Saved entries
_ _ _ _ _

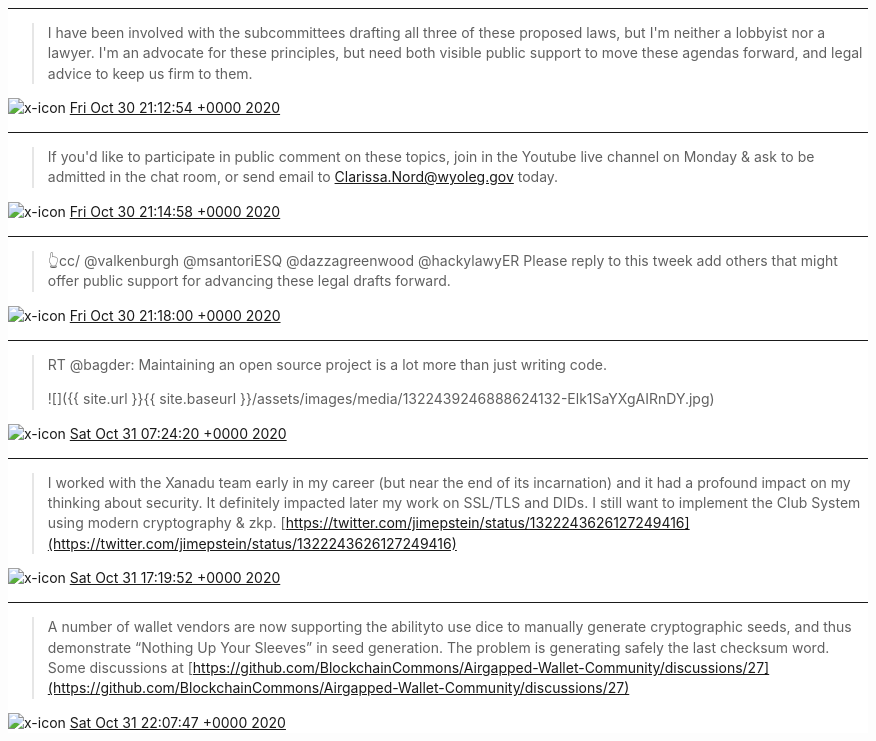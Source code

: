 ----



> I have been involved with the subcommittees drafting all three of these proposed laws, but I'm neither a lobbyist nor a lawyer. I'm an advocate for these principles, but need both visible public support to move these agendas forward, and legal advice to keep us firm to them.

<img src="{{ site.url }}{{ site.baseurl }}/assets/images/media/tweet.ico" alt="x-icon" width="30" /> [Fri Oct 30 21:12:54 +0000 2020](https://twitter.com/ChristopherA/status/1322285374924730368)

----



> If you'd like to participate in public comment on these topics, join in the Youtube live channel on Monday &amp; ask to be admitted in the chat room, or send email to Clarissa.Nord@wyoleg.gov today.

<img src="{{ site.url }}{{ site.baseurl }}/assets/images/media/tweet.ico" alt="x-icon" width="30" /> [Fri Oct 30 21:14:58 +0000 2020](https://twitter.com/ChristopherA/status/1322285892896129024)

----



> 👆cc/ @valkenburgh @msantoriESQ @dazzagreenwood @hackylawyER Please reply to this tweek add others that might offer public support for advancing these legal drafts forward.

<img src="{{ site.url }}{{ site.baseurl }}/assets/images/media/tweet.ico" alt="x-icon" width="30" /> [Fri Oct 30 21:18:00 +0000 2020](https://twitter.com/ChristopherA/status/1322286656552984576)

----

> RT @bagder: Maintaining an open source project is a lot more than just writing code. 
> 
> ![]({{ site.url }}{{ site.baseurl }}/assets/images/media/1322439246888624132-Elk1SaYXgAIRnDY.jpg)

<img src="{{ site.url }}{{ site.baseurl }}/assets/images/media/tweet.ico" alt="x-icon" width="30" /> [Sat Oct 31 07:24:20 +0000 2020](https://twitter.com/ChristopherA/status/1322439246888624132)

----

> I worked with the Xanadu team early in my career (but near the end of its incarnation) and it had a profound impact on my thinking about security. It definitely impacted later my work on SSL/TLS and DIDs. I still want to implement the Club System using modern cryptography &amp; zkp. [https://twitter.com/jimepstein/status/1322243626127249416](https://twitter.com/jimepstein/status/1322243626127249416)

<img src="{{ site.url }}{{ site.baseurl }}/assets/images/media/tweet.ico" alt="x-icon" width="30" /> [Sat Oct 31 17:19:52 +0000 2020](https://twitter.com/ChristopherA/status/1322589116362444801)

----

> A number of wallet vendors are now supporting the abilityto use dice to manually generate cryptographic seeds, and thus demonstrate “Nothing Up Your Sleeves” in seed generation. The problem is generating safely the last checksum word. Some discussions at [https://github.com/BlockchainCommons/Airgapped-Wallet-Community/discussions/27](https://github.com/BlockchainCommons/Airgapped-Wallet-Community/discussions/27)

<img src="{{ site.url }}{{ site.baseurl }}/assets/images/media/tweet.ico" alt="x-icon" width="30" /> [Sat Oct 31 22:07:47 +0000 2020](https://twitter.com/ChristopherA/status/1322661573966536704)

_ _ _ _ _

◆ **WORK REQUIRED**
Throughout the records, the word "legal" shows up on certain lines. Report how many lines, with only the number.

◆ **RESPONSE TO THE EXERCISE**
2